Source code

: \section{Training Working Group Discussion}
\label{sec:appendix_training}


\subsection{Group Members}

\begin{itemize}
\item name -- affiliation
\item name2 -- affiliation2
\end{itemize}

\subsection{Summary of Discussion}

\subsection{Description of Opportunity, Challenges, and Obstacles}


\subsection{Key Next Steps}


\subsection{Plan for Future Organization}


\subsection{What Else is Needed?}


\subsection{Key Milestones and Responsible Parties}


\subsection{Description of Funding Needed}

^^^^

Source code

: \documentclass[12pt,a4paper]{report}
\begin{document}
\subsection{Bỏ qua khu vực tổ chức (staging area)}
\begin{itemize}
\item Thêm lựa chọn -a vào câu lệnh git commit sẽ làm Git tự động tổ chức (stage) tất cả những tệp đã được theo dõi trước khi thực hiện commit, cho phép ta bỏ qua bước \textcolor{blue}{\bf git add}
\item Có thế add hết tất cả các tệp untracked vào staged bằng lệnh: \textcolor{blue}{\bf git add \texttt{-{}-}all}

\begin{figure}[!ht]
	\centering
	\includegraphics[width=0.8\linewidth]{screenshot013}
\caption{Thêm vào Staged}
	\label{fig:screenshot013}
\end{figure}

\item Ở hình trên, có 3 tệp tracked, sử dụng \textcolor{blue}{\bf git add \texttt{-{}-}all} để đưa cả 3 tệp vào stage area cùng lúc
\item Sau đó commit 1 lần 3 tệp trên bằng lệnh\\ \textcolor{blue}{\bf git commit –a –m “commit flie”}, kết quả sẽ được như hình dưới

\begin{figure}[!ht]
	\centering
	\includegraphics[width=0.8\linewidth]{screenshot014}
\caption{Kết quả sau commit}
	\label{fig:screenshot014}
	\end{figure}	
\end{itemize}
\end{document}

^^^^

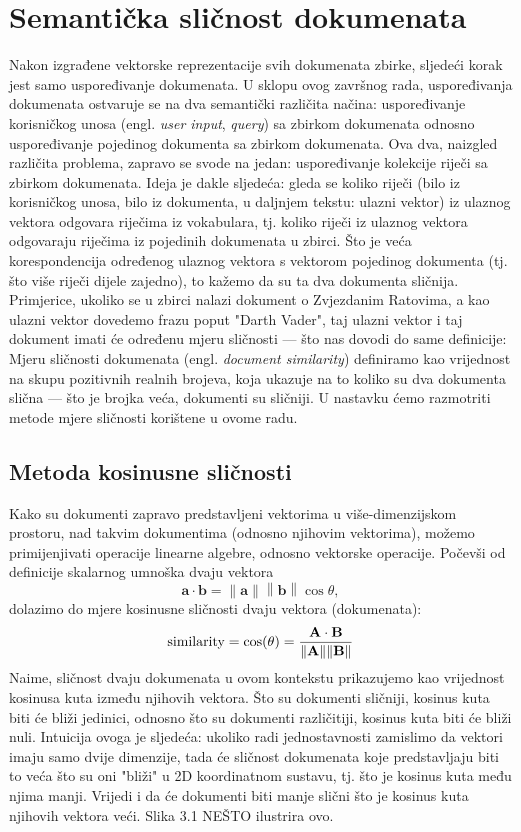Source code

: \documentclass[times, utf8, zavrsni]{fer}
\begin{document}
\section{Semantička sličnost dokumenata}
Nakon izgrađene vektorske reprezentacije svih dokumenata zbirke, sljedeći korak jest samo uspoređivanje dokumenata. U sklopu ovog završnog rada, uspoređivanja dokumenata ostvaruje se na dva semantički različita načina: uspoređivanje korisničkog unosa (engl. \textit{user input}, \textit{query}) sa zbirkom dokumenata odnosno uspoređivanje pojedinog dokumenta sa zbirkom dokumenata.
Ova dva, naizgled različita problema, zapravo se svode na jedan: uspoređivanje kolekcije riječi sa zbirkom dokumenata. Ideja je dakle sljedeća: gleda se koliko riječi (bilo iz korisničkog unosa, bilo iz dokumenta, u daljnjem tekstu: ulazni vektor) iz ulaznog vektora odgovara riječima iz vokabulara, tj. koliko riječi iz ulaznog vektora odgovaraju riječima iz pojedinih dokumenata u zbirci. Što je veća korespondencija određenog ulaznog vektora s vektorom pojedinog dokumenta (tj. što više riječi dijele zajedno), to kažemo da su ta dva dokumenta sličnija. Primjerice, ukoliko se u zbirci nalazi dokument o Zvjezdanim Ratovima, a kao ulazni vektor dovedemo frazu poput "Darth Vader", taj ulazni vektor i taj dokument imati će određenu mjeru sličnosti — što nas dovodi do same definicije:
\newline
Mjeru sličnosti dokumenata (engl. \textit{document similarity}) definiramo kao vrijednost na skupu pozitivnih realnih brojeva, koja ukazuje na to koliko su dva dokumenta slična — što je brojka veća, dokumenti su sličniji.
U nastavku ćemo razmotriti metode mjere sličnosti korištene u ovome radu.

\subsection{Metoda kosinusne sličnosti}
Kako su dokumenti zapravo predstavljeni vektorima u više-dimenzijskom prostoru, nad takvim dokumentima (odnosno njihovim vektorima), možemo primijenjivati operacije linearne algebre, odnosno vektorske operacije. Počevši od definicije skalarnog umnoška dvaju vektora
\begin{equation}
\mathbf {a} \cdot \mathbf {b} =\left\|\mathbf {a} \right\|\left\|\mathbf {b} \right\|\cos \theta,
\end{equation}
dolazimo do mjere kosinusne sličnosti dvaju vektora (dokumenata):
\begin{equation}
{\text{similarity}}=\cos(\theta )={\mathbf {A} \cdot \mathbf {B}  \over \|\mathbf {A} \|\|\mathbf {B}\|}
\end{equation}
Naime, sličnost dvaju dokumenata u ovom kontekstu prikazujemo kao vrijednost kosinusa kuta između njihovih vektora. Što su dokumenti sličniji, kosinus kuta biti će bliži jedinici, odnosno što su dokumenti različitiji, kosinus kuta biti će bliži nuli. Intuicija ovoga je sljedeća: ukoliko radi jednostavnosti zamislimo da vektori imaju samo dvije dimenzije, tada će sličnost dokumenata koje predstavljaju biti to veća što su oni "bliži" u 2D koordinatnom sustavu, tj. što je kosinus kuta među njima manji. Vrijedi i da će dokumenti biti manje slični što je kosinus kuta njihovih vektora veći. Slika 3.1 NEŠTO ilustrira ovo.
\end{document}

^^^^

• [Goal of the exercise]:
Only the count is needed: the number of lines in the data that include the word "cdot".

• [Exercise output]:
2